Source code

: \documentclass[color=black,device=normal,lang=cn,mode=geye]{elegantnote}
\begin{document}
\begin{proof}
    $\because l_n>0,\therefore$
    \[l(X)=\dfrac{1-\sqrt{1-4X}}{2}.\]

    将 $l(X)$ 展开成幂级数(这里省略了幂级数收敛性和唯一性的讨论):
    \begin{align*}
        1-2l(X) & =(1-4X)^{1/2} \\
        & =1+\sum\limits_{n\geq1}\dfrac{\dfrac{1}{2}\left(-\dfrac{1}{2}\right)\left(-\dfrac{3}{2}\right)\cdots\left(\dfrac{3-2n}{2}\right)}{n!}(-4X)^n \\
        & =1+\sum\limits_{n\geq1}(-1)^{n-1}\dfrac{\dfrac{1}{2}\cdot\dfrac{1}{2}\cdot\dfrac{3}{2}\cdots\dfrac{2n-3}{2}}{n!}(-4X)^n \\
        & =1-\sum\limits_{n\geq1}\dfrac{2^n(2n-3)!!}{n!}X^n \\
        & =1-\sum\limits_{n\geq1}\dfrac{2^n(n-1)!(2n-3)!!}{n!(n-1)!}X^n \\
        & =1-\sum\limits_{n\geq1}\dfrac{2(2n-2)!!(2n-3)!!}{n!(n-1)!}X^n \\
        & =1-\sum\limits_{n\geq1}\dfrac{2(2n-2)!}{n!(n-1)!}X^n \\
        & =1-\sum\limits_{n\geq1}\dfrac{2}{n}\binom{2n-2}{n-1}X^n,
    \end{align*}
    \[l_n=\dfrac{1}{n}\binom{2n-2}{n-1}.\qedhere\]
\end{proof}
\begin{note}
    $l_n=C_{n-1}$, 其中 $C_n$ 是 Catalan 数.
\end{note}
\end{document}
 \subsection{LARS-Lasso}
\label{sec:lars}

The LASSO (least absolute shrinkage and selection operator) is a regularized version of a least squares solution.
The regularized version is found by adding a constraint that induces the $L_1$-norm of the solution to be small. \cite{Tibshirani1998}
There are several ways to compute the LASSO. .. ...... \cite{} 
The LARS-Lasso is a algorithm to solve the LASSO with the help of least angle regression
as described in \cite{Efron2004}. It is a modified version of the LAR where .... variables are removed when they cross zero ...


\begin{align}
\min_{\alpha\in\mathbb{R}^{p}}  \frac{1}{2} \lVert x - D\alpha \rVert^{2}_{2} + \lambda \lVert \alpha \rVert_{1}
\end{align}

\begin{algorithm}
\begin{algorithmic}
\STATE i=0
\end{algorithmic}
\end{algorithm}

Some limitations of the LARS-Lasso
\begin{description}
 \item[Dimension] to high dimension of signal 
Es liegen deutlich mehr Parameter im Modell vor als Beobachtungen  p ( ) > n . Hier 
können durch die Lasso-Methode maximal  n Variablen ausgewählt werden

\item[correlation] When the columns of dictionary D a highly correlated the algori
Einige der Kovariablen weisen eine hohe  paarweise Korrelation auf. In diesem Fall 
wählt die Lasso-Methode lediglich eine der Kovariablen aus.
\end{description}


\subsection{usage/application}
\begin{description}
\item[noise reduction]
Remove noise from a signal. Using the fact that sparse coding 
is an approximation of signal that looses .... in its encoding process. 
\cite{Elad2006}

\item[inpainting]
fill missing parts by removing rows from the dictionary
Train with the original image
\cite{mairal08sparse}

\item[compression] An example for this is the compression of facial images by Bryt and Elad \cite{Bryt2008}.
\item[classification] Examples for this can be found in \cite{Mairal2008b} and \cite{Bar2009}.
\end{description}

•••••

From the records above, return each line where "algorithmic" occurs.

\begin{algorithmic}
\end{algorithmic}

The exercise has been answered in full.